Retrieve each line that contains the word "assunto" from the entries below.

_Data shown:_
------

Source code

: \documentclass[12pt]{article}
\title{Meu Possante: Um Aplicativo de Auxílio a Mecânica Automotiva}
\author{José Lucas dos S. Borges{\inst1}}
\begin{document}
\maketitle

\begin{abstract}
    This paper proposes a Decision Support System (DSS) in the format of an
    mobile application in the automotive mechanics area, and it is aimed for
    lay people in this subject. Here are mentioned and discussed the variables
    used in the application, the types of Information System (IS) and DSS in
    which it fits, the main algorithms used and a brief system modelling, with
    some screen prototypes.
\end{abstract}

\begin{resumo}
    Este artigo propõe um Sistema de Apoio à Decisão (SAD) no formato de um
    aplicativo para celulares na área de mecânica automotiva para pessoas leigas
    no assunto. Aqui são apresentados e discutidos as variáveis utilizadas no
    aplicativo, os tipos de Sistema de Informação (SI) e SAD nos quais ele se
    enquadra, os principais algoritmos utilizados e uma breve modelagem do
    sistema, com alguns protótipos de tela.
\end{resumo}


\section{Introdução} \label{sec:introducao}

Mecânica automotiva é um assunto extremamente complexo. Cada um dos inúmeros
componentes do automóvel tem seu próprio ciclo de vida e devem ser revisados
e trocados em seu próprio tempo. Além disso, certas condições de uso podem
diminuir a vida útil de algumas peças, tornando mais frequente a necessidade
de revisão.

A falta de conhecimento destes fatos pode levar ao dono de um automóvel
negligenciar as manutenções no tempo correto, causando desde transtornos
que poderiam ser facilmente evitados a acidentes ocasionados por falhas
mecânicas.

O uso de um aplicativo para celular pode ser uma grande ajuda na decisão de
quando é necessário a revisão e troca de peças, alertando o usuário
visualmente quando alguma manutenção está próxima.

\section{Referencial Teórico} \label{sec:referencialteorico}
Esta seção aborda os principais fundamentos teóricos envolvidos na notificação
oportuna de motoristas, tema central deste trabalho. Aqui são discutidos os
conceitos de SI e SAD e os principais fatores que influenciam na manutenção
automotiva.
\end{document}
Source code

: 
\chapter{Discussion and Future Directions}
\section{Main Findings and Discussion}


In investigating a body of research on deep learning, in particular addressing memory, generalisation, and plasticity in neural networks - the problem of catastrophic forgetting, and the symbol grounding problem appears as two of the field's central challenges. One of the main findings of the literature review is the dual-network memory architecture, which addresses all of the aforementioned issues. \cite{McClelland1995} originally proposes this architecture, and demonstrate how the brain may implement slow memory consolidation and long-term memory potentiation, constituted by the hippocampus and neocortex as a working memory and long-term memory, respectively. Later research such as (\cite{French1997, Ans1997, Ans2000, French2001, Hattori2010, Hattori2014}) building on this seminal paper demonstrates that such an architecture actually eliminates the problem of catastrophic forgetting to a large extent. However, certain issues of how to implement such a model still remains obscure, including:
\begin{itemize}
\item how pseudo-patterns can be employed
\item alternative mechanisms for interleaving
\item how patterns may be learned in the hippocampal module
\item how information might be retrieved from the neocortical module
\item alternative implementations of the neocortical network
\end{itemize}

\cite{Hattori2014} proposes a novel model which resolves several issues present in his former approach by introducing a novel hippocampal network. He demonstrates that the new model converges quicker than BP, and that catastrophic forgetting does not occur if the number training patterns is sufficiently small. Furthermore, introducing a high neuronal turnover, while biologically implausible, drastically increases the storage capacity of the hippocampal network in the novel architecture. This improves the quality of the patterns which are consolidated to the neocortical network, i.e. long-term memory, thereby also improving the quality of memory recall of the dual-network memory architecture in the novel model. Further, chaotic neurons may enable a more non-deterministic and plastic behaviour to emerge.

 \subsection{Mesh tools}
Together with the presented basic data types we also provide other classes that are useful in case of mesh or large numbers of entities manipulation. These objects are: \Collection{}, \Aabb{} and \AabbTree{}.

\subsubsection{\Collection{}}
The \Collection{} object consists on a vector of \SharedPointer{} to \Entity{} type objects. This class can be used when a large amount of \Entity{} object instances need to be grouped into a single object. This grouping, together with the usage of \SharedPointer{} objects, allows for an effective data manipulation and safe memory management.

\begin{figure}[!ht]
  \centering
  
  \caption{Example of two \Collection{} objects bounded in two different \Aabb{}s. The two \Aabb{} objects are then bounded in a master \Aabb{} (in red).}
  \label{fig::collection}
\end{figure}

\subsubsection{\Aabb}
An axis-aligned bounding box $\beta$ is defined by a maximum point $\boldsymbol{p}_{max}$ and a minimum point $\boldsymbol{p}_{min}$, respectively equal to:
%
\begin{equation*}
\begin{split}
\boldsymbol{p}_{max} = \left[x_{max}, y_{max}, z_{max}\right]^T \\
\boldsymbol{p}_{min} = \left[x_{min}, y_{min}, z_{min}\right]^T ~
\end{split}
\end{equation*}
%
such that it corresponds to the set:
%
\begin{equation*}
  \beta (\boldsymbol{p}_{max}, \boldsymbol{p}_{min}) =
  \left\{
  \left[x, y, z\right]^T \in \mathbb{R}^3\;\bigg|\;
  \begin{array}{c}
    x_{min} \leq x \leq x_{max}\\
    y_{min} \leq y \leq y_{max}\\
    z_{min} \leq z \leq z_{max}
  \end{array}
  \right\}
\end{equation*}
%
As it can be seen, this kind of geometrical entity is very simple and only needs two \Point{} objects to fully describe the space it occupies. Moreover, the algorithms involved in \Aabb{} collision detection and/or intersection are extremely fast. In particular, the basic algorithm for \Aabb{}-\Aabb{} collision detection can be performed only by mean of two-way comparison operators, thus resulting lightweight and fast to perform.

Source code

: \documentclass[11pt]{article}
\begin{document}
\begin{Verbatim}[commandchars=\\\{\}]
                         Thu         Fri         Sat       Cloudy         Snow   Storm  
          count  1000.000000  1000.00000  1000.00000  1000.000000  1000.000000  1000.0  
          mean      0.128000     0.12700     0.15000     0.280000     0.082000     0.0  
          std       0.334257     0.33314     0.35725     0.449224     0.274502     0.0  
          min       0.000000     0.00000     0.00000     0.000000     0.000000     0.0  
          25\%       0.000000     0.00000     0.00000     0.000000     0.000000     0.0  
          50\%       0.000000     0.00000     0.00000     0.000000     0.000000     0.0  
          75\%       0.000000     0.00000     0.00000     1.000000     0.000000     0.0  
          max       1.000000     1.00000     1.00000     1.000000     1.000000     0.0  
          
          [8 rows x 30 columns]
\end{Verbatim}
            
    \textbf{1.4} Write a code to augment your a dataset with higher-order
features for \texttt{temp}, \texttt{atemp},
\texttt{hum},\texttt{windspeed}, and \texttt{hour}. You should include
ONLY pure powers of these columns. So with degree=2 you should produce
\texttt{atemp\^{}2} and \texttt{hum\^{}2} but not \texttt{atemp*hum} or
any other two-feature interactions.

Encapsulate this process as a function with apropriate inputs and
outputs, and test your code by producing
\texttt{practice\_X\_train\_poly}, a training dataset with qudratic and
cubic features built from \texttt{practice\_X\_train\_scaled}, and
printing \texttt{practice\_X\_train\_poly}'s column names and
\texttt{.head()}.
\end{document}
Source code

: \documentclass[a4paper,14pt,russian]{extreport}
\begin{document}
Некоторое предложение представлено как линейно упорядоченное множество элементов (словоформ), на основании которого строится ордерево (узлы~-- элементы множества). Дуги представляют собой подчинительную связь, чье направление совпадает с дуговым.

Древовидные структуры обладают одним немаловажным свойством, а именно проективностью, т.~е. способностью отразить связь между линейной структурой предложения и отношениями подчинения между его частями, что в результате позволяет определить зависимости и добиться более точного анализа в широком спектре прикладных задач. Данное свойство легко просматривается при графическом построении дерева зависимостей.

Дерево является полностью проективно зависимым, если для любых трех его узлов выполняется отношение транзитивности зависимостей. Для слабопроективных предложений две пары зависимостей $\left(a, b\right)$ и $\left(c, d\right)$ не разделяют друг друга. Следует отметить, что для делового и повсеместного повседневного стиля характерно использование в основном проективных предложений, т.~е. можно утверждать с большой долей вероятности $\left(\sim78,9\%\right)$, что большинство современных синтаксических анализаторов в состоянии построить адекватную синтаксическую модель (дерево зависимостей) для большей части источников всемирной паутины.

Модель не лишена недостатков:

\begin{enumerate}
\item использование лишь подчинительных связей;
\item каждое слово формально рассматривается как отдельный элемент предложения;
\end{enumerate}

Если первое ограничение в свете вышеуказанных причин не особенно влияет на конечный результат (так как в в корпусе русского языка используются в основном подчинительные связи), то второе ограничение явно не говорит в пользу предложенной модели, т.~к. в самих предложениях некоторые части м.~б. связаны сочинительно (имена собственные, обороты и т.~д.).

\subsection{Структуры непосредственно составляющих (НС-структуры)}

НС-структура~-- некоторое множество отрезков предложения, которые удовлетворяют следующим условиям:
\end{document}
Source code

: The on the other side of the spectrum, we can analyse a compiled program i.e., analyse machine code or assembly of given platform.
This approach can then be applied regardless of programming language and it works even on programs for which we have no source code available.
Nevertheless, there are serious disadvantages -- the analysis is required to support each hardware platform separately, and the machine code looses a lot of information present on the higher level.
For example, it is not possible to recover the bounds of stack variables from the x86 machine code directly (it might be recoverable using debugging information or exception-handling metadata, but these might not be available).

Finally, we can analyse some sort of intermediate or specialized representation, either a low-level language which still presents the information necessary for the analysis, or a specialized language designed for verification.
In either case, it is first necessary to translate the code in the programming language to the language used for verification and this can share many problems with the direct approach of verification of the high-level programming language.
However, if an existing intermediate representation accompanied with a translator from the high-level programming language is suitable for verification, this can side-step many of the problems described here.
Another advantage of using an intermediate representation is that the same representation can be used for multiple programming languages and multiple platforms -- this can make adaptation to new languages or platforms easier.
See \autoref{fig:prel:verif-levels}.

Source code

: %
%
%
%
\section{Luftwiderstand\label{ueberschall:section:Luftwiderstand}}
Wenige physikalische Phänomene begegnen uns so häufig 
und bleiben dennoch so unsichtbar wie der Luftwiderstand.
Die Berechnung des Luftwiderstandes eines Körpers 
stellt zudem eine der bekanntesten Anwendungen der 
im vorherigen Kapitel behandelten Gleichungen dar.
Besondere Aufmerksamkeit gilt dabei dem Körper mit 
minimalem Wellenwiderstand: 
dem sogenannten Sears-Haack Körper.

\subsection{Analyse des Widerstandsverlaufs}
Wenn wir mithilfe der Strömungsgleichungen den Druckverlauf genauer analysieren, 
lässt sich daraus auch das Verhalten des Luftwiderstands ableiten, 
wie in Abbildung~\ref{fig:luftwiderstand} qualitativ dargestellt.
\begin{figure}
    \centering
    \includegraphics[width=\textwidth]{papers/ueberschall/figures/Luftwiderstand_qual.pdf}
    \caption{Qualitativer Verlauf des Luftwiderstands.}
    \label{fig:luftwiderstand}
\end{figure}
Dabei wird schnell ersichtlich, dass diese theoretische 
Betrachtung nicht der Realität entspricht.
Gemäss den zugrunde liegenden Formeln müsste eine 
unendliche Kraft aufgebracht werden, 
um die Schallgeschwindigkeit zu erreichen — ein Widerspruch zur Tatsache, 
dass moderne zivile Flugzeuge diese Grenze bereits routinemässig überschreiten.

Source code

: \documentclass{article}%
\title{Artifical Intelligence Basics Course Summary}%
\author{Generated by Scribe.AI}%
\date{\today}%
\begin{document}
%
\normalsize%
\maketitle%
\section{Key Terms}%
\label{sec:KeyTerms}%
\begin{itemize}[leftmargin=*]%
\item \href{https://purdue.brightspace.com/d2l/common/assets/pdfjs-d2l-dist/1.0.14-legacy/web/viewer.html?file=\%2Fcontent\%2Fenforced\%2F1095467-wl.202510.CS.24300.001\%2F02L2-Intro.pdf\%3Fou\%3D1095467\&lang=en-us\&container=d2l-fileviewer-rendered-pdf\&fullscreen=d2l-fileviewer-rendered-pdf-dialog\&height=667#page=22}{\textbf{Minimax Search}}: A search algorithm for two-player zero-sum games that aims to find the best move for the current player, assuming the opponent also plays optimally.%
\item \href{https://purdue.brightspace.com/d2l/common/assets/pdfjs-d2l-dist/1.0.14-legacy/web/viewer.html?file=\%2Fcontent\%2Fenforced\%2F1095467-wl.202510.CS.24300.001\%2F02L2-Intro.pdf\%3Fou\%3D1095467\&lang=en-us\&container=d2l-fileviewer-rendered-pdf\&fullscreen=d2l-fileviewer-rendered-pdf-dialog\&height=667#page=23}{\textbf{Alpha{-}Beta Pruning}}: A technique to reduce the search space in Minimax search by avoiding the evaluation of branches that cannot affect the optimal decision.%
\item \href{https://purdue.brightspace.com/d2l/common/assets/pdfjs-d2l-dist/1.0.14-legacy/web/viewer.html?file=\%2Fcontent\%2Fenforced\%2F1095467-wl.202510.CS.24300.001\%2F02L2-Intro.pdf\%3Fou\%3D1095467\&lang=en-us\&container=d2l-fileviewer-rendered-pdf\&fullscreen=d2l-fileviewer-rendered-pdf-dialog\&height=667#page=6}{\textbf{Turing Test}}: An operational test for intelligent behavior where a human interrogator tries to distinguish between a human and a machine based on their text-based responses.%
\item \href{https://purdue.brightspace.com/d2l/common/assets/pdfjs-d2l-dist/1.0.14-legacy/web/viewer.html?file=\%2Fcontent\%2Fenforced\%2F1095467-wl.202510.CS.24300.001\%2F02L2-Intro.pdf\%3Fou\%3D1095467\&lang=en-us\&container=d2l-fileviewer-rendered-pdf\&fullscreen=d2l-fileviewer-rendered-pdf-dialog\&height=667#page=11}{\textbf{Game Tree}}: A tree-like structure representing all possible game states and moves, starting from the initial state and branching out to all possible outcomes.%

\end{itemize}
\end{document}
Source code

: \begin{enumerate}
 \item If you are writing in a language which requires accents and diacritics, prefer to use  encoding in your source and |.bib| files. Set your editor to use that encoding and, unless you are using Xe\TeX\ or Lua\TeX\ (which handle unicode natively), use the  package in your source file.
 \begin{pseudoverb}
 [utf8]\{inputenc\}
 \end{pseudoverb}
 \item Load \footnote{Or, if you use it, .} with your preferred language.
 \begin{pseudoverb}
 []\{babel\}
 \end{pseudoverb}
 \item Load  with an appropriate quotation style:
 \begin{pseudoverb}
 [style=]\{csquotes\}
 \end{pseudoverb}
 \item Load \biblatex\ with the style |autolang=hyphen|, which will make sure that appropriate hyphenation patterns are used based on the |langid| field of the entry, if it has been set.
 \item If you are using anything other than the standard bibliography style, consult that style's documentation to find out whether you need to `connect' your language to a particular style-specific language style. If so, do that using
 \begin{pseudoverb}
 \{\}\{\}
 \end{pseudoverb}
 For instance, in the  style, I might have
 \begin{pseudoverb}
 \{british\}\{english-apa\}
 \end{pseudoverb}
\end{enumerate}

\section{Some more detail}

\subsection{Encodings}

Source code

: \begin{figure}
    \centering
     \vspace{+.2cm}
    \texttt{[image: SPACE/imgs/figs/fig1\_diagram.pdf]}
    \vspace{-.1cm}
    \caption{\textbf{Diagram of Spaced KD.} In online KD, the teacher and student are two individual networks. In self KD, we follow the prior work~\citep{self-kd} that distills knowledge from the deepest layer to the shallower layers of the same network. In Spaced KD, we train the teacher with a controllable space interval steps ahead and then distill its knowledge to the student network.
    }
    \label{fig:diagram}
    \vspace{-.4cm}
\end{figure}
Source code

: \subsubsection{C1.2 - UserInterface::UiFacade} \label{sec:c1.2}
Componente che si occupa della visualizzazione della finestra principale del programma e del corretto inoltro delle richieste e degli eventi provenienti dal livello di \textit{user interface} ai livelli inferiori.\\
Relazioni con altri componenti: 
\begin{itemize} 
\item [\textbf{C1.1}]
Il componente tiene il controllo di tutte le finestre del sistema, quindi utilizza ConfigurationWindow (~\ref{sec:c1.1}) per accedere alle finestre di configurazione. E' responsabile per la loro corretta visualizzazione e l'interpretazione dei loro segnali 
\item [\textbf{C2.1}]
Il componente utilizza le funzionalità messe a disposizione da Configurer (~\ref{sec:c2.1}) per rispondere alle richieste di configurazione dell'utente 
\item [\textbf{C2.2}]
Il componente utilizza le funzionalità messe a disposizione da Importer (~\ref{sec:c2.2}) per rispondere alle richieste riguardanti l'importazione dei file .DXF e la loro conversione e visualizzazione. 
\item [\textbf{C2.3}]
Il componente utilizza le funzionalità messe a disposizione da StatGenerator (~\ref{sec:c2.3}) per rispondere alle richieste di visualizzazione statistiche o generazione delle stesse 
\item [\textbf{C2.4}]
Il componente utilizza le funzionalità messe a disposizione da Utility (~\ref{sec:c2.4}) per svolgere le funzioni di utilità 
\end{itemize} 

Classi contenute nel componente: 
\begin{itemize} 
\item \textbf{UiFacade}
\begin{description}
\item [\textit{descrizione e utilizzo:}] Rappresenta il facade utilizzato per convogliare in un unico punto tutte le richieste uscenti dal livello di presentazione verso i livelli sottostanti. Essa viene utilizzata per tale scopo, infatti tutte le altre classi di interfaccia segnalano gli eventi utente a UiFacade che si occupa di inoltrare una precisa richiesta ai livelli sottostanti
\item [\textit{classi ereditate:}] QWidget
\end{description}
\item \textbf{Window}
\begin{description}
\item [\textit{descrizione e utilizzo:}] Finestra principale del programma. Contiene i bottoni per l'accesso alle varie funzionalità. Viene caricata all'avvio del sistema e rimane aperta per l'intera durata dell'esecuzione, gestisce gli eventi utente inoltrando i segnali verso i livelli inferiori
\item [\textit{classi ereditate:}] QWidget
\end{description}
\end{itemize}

------

_Solution below:_
    no assunto. Aqui são apresentados e discutidos as variáveis utilizadas no
Mecânica automotiva é um assunto extremamente complexo. Cada um dos inúmeros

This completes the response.